Saved entries:
'''

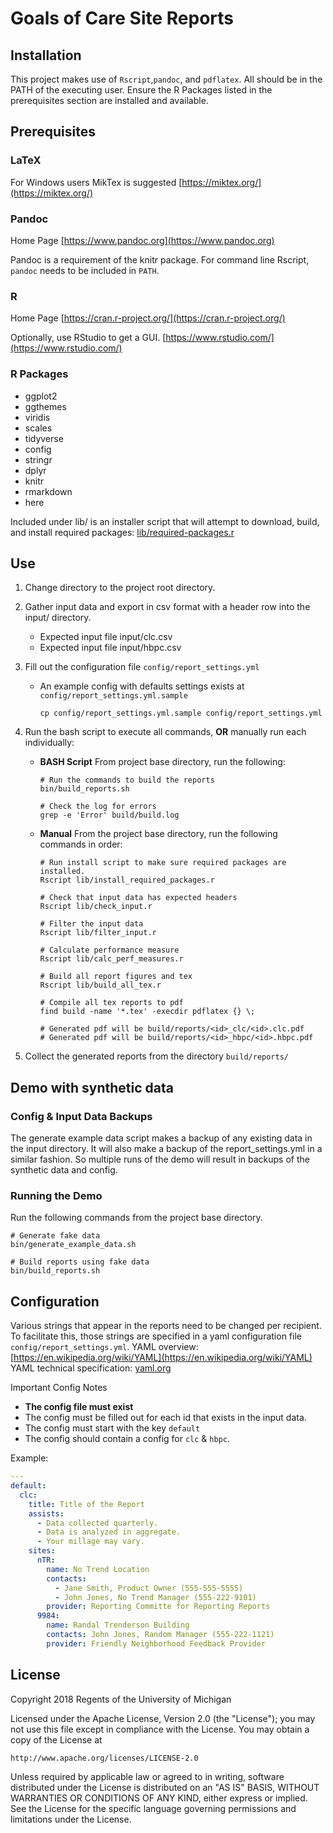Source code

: # Goals of Care Site Reports

## Installation
This project makes use of `Rscript`,`pandoc`, and `pdflatex`.
All should be in the PATH of the executing user. 
Ensure the R Packages listed in the prerequisites section are installed and available. 

## Prerequisites

### LaTeX
For Windows users MikTex is suggested [https://miktex.org/](https://miktex.org/)

### Pandoc
Home Page [https://www.pandoc.org](https://www.pandoc.org)

Pandoc is a requirement of the knitr package.  For command line Rscript, `pandoc` needs to be included in `PATH`.

### R
Home Page [https://cran.r-project.org/](https://cran.r-project.org/)

Optionally, use RStudio to get a GUI. [https://www.rstudio.com/](https://www.rstudio.com/)

### R Packages
- ggplot2
- ggthemes
- viridis
- scales
- tidyverse
- config
- stringr
- dplyr
- knitr
- rmarkdown
- here

Included under lib/ is an installer script that will attempt to download, build, and install required packages: [lib/required-packages.r](lib/required-packages.r)

## Use
1. Change directory to the project root directory.

1. Gather input data and export in csv format with a header row into the input/ directory.
    - Expected input file input/clc.csv
    - Expected input file input/hbpc.csv

1. Fill out the configuration file `config/report_settings.yml`
    - An example config with defaults settings exists at `config/report_settings.yml.sample`
      ```console
      cp config/report_settings.yml.sample config/report_settings.yml
      ```

1. Run the bash script to execute all commands, **OR** manually run each individually:
    - **BASH Script** From project base directory, run the following:
        ```console
        # Run the commands to build the reports
        bin/build_reports.sh

        # Check the log for errors
        grep -e 'Error' build/build.log
        ```

    - **Manual** From the project base directory, run the following commands in order:
        ```console
        # Run install script to make sure required packages are installed.
        Rscript lib/install_required_packages.r

        # Check that input data has expected headers
        Rscript lib/check_input.r

        # Filter the input data
        Rscript lib/filter_input.r

        # Calculate performance measure
        Rscript lib/calc_perf_measures.r

        # Build all report figures and tex
        Rscript lib/build_all_tex.r

        # Compile all tex reports to pdf
        find build -name '*.tex' -execdir pdflatex {} \;

        # Generated pdf will be build/reports/<id>_clc/<id>.clc.pdf
        # Generated pdf will be build/reports/<id>_hbpc/<id>.hbpc.pdf
        ```
1. Collect the generated reports from the directory `build/reports/`

## Demo with synthetic data
### Config & Input Data Backups
The generate example data script makes a backup of any existing data in the input directory.
It will also make a backup of the report_settings.yml in a similar fashion.
So multiple runs of the demo will result in backups of the synthetic data and config.
### Running the Demo
Run the following commands from the project base directory. 
```console
# Generate fake data
bin/generate_example_data.sh

# Build reports using fake data
bin/build_reports.sh
```

## Configuration
Various strings that appear in the reports need to be changed per recipient.
To facilitate this, those strings are specified in a yaml configuration file `config/report_settings.yml`.
YAML overview: [https://en.wikipedia.org/wiki/YAML](https://en.wikipedia.org/wiki/YAML)
YAML technical specification: [yaml.org](yaml.org)

Important Config Notes
- **The config file must exist**
- The config must be filled out for each id that exists in the input data.
- The config must start with the key `default`
- The config should contain a config for `clc` & `hbpc`.

Example:

```yaml
---
default:
  clc:
    title: Title of the Report
    assists:
      - Data collected quarterly.
      - Data is analyzed in aggregate.
      - Your millage may vary.
    sites:
      nTR:
        name: No Trend Location
        contacts:
          - Jane Smith, Product Owner (555-555-5555)
          - John Jones, No Trend Manager (555-222-9101)
        provider: Reporting Committe for Reporting Reports
      9984: 
        name: Randal Trenderson Building
        contacts: John Jones, Random Manager (555-222-1121)
        provider: Friendly Neighborhood Feedback Provider
```

## License
Copyright 2018 Regents of the University of Michigan

Licensed under the Apache License, Version 2.0 (the "License");
you may not use this file except in compliance with the License.
You may obtain a copy of the License at

    http://www.apache.org/licenses/LICENSE-2.0

Unless required by applicable law or agreed to in writing, software
distributed under the License is distributed on an "AS IS" BASIS,
WITHOUT WARRANTIES OR CONDITIONS OF ANY KIND, either express or implied.
See the License for the specific language governing permissions and
limitations under the License.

'''

● EXERCISE DESCRIPTION:
For each line above that has the word "fake", add one to a tally, and report the final tally alone.

● RESPONSE:
2